## Goal of the exercise
Report each line of the entries below that has the word "Дела" in it.

## Task material
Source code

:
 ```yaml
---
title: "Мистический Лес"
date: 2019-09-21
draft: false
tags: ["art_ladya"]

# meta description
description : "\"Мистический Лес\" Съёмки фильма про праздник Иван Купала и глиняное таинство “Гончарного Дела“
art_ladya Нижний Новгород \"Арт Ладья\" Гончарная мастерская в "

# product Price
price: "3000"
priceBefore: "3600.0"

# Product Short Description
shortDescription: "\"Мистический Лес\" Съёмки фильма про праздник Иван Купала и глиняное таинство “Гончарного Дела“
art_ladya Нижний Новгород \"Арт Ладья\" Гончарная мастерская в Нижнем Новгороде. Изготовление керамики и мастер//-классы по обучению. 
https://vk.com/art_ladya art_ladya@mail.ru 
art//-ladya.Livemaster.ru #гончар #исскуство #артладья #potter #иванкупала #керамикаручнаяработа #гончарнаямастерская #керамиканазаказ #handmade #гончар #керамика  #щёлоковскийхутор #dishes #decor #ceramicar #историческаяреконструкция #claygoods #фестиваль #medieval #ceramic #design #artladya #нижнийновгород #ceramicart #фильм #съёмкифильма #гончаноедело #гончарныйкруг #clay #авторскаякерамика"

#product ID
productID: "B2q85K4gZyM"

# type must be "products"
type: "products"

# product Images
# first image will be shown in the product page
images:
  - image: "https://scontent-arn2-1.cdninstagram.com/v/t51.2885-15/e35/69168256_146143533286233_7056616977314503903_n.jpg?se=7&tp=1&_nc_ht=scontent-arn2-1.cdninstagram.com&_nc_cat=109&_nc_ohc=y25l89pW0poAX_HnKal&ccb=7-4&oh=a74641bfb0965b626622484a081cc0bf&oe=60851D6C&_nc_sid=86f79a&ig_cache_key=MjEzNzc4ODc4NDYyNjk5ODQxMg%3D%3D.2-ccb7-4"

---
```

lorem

## Solution to this exercise
description : "\"Мистический Лес\" Съёмки фильма про праздник Иван Купала и глиняное таинство “Гончарного Дела“
shortDescription: "\"Мистический Лес\" Съёмки фильма про праздник Иван Купала и глиняное таинство “Гончарного Дела“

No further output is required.